Figure 7. Administration of antagomir-31 decreases epidermal hyperplasia and dermal cellular infiltration induced by IMQ.

Mice were injected subcutaneously with an irrelevant antagomir (NC) or an antagomir to miR-31 (anti-miR-31). The first injection was administered 3 days before the application of IMQ and thereafter was performed every other day until the end of the experiment. (a) H&E staining of the back skin derived from mice injected with NC (upper panel) or anti-miR-31 (lower panel). Scale bar, 100 μm. (b,c) Acanthosis and dermal cellular infiltrates were quantitated for mice treated with NC or anti-miR-31. (d,e) Ppp6c mRNA and protein levels in NC- or anti-miR-31-treated mice. (f,g) Immunohistochemical staining of ppp6c or Ki67 in skin sections derived from NC- or anti-miR-31-treated mice after induction of skin phenotype by IMQ (n=8–9).

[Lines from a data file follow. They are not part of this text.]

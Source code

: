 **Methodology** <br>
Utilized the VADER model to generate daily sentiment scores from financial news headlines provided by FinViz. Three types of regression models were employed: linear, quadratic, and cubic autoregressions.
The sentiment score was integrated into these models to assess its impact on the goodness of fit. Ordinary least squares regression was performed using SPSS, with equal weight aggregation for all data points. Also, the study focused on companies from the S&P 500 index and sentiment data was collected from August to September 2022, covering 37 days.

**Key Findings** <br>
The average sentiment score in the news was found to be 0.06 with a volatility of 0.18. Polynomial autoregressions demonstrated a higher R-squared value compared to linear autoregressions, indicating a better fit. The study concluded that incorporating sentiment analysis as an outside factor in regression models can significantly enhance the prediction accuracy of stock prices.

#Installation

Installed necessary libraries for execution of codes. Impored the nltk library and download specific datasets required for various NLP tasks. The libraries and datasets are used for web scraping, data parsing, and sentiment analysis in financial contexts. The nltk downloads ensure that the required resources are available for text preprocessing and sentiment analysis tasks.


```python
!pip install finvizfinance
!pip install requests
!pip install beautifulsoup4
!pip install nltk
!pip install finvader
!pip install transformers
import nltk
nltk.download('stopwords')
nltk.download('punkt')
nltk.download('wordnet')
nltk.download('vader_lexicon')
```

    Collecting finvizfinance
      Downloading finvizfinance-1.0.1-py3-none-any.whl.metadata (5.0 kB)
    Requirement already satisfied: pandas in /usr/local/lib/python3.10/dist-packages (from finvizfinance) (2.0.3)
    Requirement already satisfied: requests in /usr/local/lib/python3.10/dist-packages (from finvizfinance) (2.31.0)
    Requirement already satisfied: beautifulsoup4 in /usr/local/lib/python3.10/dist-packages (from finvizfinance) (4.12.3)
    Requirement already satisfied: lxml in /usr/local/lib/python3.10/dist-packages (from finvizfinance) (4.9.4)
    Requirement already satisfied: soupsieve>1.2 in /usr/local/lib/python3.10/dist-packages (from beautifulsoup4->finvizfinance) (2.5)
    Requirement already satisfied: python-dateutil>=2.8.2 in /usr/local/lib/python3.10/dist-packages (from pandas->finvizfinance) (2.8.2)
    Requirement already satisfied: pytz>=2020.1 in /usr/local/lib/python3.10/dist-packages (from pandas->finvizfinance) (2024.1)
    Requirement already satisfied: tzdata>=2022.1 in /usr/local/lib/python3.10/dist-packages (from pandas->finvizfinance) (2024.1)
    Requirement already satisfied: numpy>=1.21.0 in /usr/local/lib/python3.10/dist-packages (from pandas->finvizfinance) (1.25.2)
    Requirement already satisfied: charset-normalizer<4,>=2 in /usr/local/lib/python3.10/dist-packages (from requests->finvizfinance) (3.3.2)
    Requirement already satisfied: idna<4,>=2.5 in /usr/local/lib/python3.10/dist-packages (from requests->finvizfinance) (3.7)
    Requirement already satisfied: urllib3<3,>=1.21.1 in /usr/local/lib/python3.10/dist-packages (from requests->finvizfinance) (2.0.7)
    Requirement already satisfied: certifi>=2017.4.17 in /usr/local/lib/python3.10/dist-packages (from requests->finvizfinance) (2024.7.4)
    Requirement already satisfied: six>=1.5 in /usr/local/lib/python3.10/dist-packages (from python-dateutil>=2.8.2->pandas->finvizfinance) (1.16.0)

Scale bar, 50 μm (f) or 100 μm (g). For all measurements (c), the median number of specifically stained dermal nucleated cells was counted in three high-power fields per section. Results (d) are presented as the ratio of mRNA to the β-actin, relative to that in NC-treated mice. *P<0.05, ***P<0.001, two-tailed Student's t-test. Data (a–g) are representative of at least two independent experiments with four to nine samples per group in each (mean and s.e.m.).